Prompt>
Reproduce, exactly and only, the lines of the data that follows from the one containing "notify karta hai." down to the one containing "# WP Reading Time Estimator Plugin", without pictures.

Data for the task>
◇ ◇ ◇
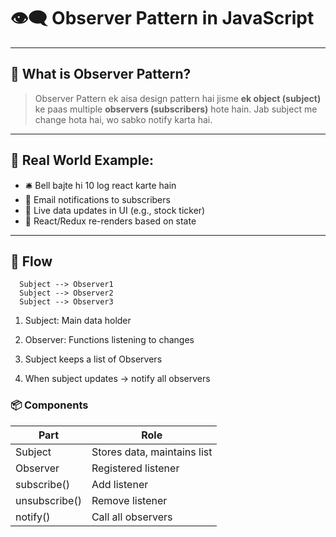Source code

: # 👁️‍🗨️ Observer Pattern in JavaScript

---

## 🔰 What is Observer Pattern?

> Observer Pattern ek aisa design pattern hai jisme **ek object (subject)** ke paas multiple **observers (subscribers)** hote hain. Jab subject me change hota hai, wo sabko notify karta hai.

---

## 🎯 Real World Example:

- 🛎️ Bell bajte hi 10 log react karte hain  
- 🧾 Email notifications to subscribers  
- 🔄 Live data updates in UI (e.g., stock ticker)  
- 🧠 React/Redux re-renders based on state

---

## 🧱 Flow

```mermaid
  Subject --> Observer1
  Subject --> Observer2
  Subject --> Observer3
```
1. Subject: Main data holder

2. Observer: Functions listening to changes

3. Subject keeps a list of Observers

4. When subject updates → notify all observers


### 📦 Components
| Part          | Role                        |
| ------------- | --------------------------- |
| Subject       | Stores data, maintains list |
| Observer      | Registered listener         |
| subscribe()   | Add listener                |
| unsubscribe() | Remove listener             |
| notify()      | Call all observers          |



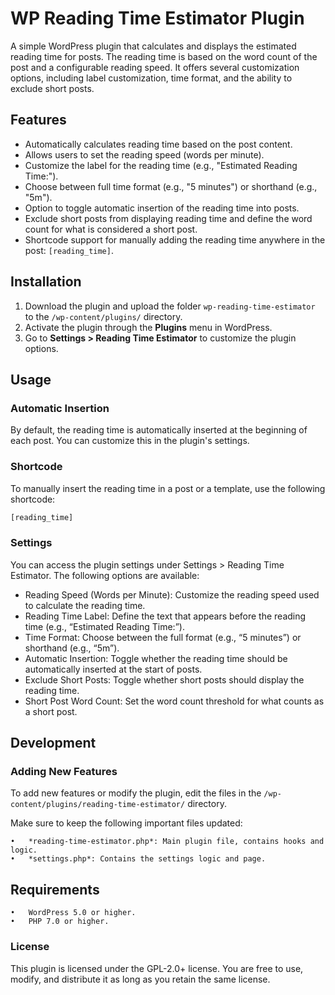 # WP Reading Time Estimator Plugin

A simple WordPress plugin that calculates and displays the estimated reading time for posts. The reading time is based on the word count of the post and a configurable reading speed. It offers several customization options, including label customization, time format, and the ability to exclude short posts.

## Features

- Automatically calculates reading time based on the post content.
- Allows users to set the reading speed (words per minute).
- Customize the label for the reading time (e.g., "Estimated Reading Time:").
- Choose between full time format (e.g., "5 minutes") or shorthand (e.g., "5m").
- Option to toggle automatic insertion of the reading time into posts.
- Exclude short posts from displaying reading time and define the word count for what is considered a short post.
- Shortcode support for manually adding the reading time anywhere in the post: `[reading_time]`.

## Installation

1. Download the plugin and upload the folder `wp-reading-time-estimator` to the `/wp-content/plugins/` directory.
2. Activate the plugin through the **Plugins** menu in WordPress.
3. Go to **Settings > Reading Time Estimator** to customize the plugin options.

## Usage

### Automatic Insertion

By default, the reading time is automatically inserted at the beginning of each post. You can customize this in the plugin's settings.

### Shortcode

To manually insert the reading time in a post or a template, use the following shortcode:

```php
[reading_time]
```

### Settings

You can access the plugin settings under Settings > Reading Time Estimator. The following options are available:

- Reading Speed (Words per Minute): Customize the reading speed used to calculate the reading time.
- Reading Time Label: Define the text that appears before the reading time (e.g., “Estimated Reading Time:”).
- Time Format: Choose between the full format (e.g., “5 minutes”) or shorthand (e.g., “5m”).
- Automatic Insertion: Toggle whether the reading time should be automatically inserted at the start of posts.
- Exclude Short Posts: Toggle whether short posts should display the reading time.
- Short Post Word Count: Set the word count threshold for what counts as a short post.

## Development

### Adding New Features

To add new features or modify the plugin, edit the files in the `/wp-content/plugins/reading-time-estimator/` directory.

Make sure to keep the following important files updated:

    •	*reading-time-estimator.php*: Main plugin file, contains hooks and logic.
    •	*settings.php*: Contains the settings logic and page.

## Requirements

    •	WordPress 5.0 or higher.
    •	PHP 7.0 or higher.

### License

This plugin is licensed under the GPL-2.0+ license. You are free to use, modify, and distribute it as long as you retain the same license.
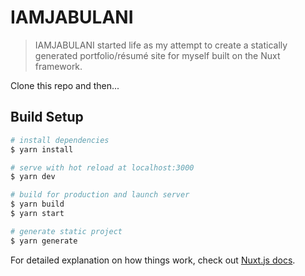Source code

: # IAMJABULANI

> IAMJABULANI started life as my attempt to create a statically generated portfolio/résumé site for myself built on the Nuxt framework.

Clone this repo and then...

## Build Setup

``` bash
# install dependencies
$ yarn install

# serve with hot reload at localhost:3000
$ yarn dev

# build for production and launch server
$ yarn build
$ yarn start

# generate static project
$ yarn generate
```

For detailed explanation on how things work, check out [Nuxt.js docs](https://nuxtjs.org).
◇ ◇ ◇
Reply>
> Observer Pattern ek aisa design pattern hai jisme **ek object (subject)** ke paas multiple **observers (subscribers)** hote hain. Jab subject me change hota hai, wo sabko notify karta hai.

---

## 🎯 Real World Example:

- 🛎️ Bell bajte hi 10 log react karte hain  
- 🧾 Email notifications to subscribers  
- 🔄 Live data updates in UI (e.g., stock ticker)  
- 🧠 React/Redux re-renders based on state

---

## 🧱 Flow

```mermaid
  Subject --> Observer1
  Subject --> Observer2
  Subject --> Observer3
```
1. Subject: Main data holder

2. Observer: Functions listening to changes

3. Subject keeps a list of Observers

4. When subject updates → notify all observers


### 📦 Components
| Part          | Role                        |
| ------------- | --------------------------- |
| Subject       | Stores data, maintains list |
| Observer      | Registered listener         |
| subscribe()   | Add listener                |
| unsubscribe() | Remove listener             |
| notify()      | Call all observers          |



 # WP Reading Time Estimator Plugin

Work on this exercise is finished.